While chemotherapy is a mainstay of cancer treatment for many malignancies, little is known about how it might change sperm DNA, which is important information for cancer patients planning to start families after treatment.
“Knowing there is a mutagenic effect of therapy is very important for the individual patient,” said C. Ola Landgren, M.D., Ph.D., a researcher at Sylvester Comprehensive Cancer Center at the University of Miami Miller School of Medicine and author of “Mutagenic effect of chemotherapy on sperm DNA and implications for family planning,” published in Nature Reviews Urology. “Physicians have to counsel patients on this, but it isn’t easy because currently there are only limited universally accepted guidelines on best practices for men diagnosed with cancer attempting to start a family after having chemotherapy.”

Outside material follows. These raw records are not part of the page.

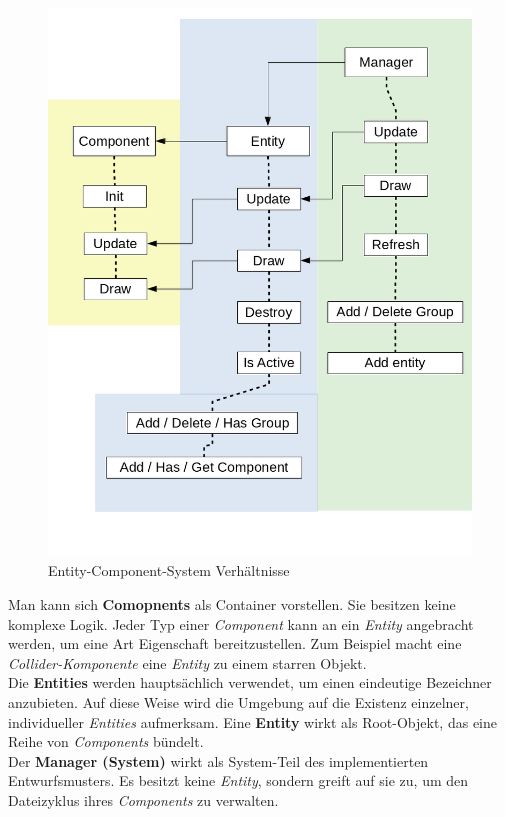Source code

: \documentclass[
  10pt,
  a4paper,
  oneside,
  headers,
  headinclude,
  footinclude,
  BCOR5mm,
]{article}
\begin{document}
\begin{figure}[h]
  \centering
  \includegraphics[scale=0.3]{Scheme}
  \caption{Entity-Component-System Verhältnisse}
  \label{fig:ECS}
\end{figure}

Man kann sich \textbf{Comopnents} als Container vorstellen. Sie besitzen keine
komplexe Logik. Jeder Typ einer \textit{Component} kann an ein \textit{Entity}
angebracht werden, um eine Art Eigenschaft bereitzustellen. Zum Beispiel macht
eine \textit{Collider-Komponente} eine \textit{Entity} zu einem starren Objekt. \\
Die \textbf{Entities} werden hauptsächlich verwendet, um einen eindeutige
Bezeichner anzubieten. Auf diese Weise wird die Umgebung auf die Existenz
einzelner, individueller \textit{Entities} aufmerksam. Eine \textbf{Entity}
wirkt als Root-Objekt, das eine Reihe von \textit{Components} bündelt. \\
Der \textbf{Manager (System)} wirkt als System-Teil des implementierten
Entwurfsmusters. Es besitzt keine \textit{Entity}, sondern greift auf sie zu, um
den Dateizyklus ihres \textit{Components} zu verwalten.
\end{document}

Whether a man will recover spermatogenesis after chemotherapy treatment, and to what degree, is hard to predict. It is also unclear whether men who recover spermatogenesis post chemotherapy will have sperm suitable for conception and what genetic risks the sperm may carry, according to Dr. Landgren, who is chief of the Myeloma Division, leader of the Translational and Clinical Oncology Program, and Paul J. DiMare Endowed Chair in Immunotherapy at Sylvester, and professor of medicine at the Miller School.
Questions surrounding chemotherapy’s potential mutagenic effect on sperm DNA apply to a range of treatments for cancers, including not only those known to affect younger men but also cancers with a higher age of onset.
“In our research on multiple myeloma, which has an average age of onset around 70 years, about 5% of all cases are diagnosed in the 30s and 40s — ages when men often consider having families,” Dr. Landgren said. “Currently, over 10,000 men in their 30s and 40s are living with multiple myeloma in the U.S.”
Researchers have identified mutational signatures, or changes, caused by exposure to chemotherapy types, including platinum-based chemotherapy agents. But most of the research is in cancer cells, not healthy cells. Researchers have also found mutagenic effects of chemotherapy on the germline, where spermatogenesis is recovered after treatment, but the sperm are impaired from exposure to the toxic agents used to treat the cancer, according to the paper.
The authors also point to research looking at whole genome sequencing of children born two to five years after paternal chemotherapy treatment, showing an increase in DNA mutations compared to siblings born before paternal cancer treatment.
Based on available data, medical societies and associations make recommendations on how long after cancer treatment men should wait to start or grow their families.
Guidelines and Remaining Questions
For example, the American Urological Association guidelines recommend that clinicians inform patients undergoing chemotherapy and/or radiotherapy to avoid pregnancy for a period of at least one year after completion of treatment, according to co-author of the Nature Reviews paper Emad Ibrahim, M.D., assistant professor of urology and director of the clinical andrology lab at the Desai Sethi Urology Institute at the Miller School.
Dr. Ibrahim referred to the American Society for Reproductive Medicine Practice Committee’s opinion, which states, “Patients preparing to undergo gonadotoxic medical therapy, radiation therapy, or gonadectomy should be provided with prompt counseling regarding available options for fertility preservation for iatrogenic infertility.”
While these are helpful guidelines for men undergoing cancer treatment, scientists are trying to answer important questions that remain for patients and their providers who counsel them.
“The extent of damage caused by multiple chemotherapy agents is not well known or studied,” Dr. Ibrahim said. “We are currently collaborating with Dr. Landgren and his distinguished team in a research project to study these effects by collecting semen specimens from men before, during, and after completion of chemotherapy. These specimens will undergo whole genome sequencing to reveal and quantify the mutagenic impact of different chemotherapies on the sperm DNA.”
“The current observations that chemotherapy causes mutations detectable in sperms is consistent with recent observations we have done when we have investigated the impact of high-dose melphalan chemotherapy followed by autologous stem cell transplant, also referred to as bone marrow transplant,” said Dr. Landgren.
“In 2020, we discovered that high-dose melphalan chemotherapy causes a unique genomic signature called SBS-MM1, which can be tracked in patients after bone marrow transplant. In fact, our team found that high-dose melphalan increases the burden of mutations by more than 20%,” he said. “These important discoveries have already been validated by other groups, such as the Dana-Farber Myeloma Program. As the field is moving forward into the era of immunotherapies, we will likely see less of these chemotherapy-induced mutational signatures.”
Being published in a high-impact journal like one in the Nature family confirms the clinical importance of how chemotherapy can affect sperm DNA, as well as the quality of research at Sylvester and the Desai Sethi Urology Institute.
“The scientific content of these journals follows a well-established and strict peer review system,” Dr. Ibrahim said. “Researchers and medical professionals very often review, trust, and cite the publications published in a high-impact journal. These publications confirm the scientific quality of research and researchers in any institution, in this case the Desai Sethi Urology Institute.”